Kamu Zararı Kavramı ve Kamu Görevlilerinin Sorumluluğu
5018 Sayılı Kamu Mali Yönetimi ve Kontrol Kanunu’nun 71. maddesinin 1. fıkrasında kamu zararı şöyle tanımlanmıştır:
“Kamu zararı, kamu görevlilerinin kasıt, kusur veya ihmallerinden kaynaklanan mevzuata aykırı karar, işlem veya eylemleri sonucunda kamu kaynağında artışa engel veya eksilmeye neden olunması şeklinde açıklanmıştır.”

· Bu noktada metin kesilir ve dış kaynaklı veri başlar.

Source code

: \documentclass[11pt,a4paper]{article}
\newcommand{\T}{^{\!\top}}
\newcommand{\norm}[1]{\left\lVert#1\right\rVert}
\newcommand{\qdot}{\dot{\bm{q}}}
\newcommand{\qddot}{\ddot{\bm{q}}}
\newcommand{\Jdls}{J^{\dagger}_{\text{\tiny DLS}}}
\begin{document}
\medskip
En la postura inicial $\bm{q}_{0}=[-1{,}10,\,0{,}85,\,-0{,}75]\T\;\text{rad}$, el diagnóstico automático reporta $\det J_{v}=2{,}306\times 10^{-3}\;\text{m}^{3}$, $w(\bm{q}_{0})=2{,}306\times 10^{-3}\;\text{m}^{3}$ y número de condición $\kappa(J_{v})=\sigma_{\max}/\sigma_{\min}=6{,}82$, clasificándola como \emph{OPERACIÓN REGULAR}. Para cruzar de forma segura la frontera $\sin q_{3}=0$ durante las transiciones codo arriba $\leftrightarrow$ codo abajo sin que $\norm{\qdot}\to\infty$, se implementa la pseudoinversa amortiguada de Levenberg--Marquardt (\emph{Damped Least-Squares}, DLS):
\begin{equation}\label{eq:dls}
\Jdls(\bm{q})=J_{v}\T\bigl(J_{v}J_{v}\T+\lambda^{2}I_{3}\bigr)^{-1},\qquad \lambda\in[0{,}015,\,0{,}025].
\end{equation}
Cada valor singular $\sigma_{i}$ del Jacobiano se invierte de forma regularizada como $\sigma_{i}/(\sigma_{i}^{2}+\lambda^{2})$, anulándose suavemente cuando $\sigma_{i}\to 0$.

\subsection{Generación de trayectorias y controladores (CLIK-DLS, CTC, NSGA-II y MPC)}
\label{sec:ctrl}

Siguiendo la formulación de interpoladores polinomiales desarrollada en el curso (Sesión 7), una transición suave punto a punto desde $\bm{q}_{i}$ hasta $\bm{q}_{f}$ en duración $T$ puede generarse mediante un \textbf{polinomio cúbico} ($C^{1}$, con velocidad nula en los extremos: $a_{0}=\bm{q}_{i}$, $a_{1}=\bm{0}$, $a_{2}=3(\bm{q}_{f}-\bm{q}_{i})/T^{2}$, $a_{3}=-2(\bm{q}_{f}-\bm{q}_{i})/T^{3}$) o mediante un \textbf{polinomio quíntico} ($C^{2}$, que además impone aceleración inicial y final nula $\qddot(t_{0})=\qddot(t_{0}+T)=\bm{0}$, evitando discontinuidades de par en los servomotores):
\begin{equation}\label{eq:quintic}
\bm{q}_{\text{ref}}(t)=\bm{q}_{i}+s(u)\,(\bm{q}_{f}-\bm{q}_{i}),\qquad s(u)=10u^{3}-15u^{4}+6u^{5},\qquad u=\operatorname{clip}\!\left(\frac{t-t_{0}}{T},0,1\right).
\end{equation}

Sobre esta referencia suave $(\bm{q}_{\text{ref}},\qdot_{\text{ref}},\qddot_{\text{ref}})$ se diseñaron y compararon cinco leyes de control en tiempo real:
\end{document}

Bu tanımda, kamu görevlilerinin eylemleri veya işlemlerinin, kamu kaynaklarının gereksiz yere harcanmasına veya eksilmesine yol açması durumunda kamu zararı meydana gelir. Kamu görevlilerinin bu tür zararları engellemek amacıyla, ilgili yasalar ve düzenlemeler, kamu görevlilerinin nasıl hareket etmeleri gerektiğini ve sorumluluklarını belirlemektedir. Kamu zararı, kamu kaynaklarının kaybı veya bu kaynaklardan gereken düzeyde fayda sağlanamaması olarak kabul edilebilir.
Kamu zararının doğması için şu unsurların bulunması gereklidir:
- Kamu görevlisinin kasıtlı, kusurlu veya ihmali bir şekilde mevzuata aykırı eylemler gerçekleştirmesi,
- Bu eylemlerin kamu kaynaklarının kaybına veya eksilmesine yol açması,
- Eylem ile zarar arasında illiyet bağının kurulabilmesi.
Kamu zararının belirlenmesinde şu durumlar öne çıkmaktadır:
- İş, mal veya hizmet karşılığı olarak belirlenen tutardan fazla ödeme yapılması,
- Mal alınmadan iş veya hizmet yaptırılmadan ödeme yapılması,
- Transfer niteliğindeki giderlerde fazla veya yersiz ödeme yapılması,
- İş, mal veya hizmetin rayiç bedelinden daha yüksek fiyatla alınması veya yaptırılması,
- İdare gelirlerinin tarh, tahakkuk veya tahsil işlemlerinin mevzuata uygun yapılmaması,
- Mevzuatında öngörülmediği halde ödeme yapılması.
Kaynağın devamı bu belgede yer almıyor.